#### Goal of the exercise
Write out the line that contains "area-weighted mean surface", then every following line to the end of the records below, with no other lines and no changes.

#### Dataset
▼
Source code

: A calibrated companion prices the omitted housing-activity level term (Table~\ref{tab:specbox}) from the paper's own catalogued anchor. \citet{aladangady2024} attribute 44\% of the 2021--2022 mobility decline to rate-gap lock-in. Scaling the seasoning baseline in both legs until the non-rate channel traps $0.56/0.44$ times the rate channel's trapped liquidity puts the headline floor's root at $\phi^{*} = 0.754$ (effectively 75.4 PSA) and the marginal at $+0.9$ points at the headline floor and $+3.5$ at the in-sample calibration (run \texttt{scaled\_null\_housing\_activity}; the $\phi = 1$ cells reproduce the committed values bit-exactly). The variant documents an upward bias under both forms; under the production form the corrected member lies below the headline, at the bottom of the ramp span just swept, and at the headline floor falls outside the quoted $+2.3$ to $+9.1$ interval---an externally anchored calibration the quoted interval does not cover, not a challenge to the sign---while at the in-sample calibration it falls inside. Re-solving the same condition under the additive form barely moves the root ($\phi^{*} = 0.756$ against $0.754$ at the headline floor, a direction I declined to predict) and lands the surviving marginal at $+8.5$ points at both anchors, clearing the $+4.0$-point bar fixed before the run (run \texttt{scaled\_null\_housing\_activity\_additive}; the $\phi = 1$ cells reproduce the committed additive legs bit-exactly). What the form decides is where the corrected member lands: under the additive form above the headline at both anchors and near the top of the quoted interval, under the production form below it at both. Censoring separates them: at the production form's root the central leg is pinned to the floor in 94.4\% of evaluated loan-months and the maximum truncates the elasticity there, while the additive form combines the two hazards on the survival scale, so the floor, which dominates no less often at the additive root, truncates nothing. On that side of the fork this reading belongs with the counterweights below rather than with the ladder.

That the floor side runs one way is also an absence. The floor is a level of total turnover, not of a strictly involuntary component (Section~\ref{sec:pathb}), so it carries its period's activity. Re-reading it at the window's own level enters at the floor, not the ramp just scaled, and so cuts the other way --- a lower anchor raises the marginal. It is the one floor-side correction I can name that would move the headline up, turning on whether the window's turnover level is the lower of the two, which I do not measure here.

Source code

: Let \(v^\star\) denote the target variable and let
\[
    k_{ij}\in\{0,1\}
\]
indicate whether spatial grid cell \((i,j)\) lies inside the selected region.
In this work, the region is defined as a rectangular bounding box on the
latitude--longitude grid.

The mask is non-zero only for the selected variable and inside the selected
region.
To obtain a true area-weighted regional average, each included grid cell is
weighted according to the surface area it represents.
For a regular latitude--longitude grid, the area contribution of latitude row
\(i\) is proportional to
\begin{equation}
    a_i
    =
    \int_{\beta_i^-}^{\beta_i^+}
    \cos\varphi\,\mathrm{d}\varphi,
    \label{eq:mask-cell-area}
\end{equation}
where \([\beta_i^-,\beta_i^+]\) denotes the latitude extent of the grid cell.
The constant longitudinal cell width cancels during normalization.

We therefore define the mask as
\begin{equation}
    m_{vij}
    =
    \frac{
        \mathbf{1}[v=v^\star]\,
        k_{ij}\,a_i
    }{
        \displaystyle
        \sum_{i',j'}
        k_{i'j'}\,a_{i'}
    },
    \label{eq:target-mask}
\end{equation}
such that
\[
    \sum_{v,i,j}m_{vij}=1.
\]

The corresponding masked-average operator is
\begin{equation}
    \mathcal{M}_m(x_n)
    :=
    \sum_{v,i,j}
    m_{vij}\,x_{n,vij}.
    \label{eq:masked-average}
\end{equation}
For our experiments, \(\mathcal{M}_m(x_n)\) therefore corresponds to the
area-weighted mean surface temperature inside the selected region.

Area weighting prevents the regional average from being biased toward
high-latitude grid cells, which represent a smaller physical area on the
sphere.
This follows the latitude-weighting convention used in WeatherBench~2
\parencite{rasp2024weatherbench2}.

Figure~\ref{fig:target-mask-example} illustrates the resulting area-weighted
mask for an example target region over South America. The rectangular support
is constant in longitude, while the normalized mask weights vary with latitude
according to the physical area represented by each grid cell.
▲
#### Task response
area-weighted mean surface temperature inside the selected region.

Area weighting prevents the regional average from being biased toward
high-latitude grid cells, which represent a smaller physical area on the
sphere.
This follows the latitude-weighting convention used in WeatherBench~2
\parencite{rasp2024weatherbench2}.

Figure~\ref{fig:target-mask-example} illustrates the resulting area-weighted
mask for an example target region over South America. The rectangular support
is constant in longitude, while the normalized mask weights vary with latitude
according to the physical area represented by each grid cell.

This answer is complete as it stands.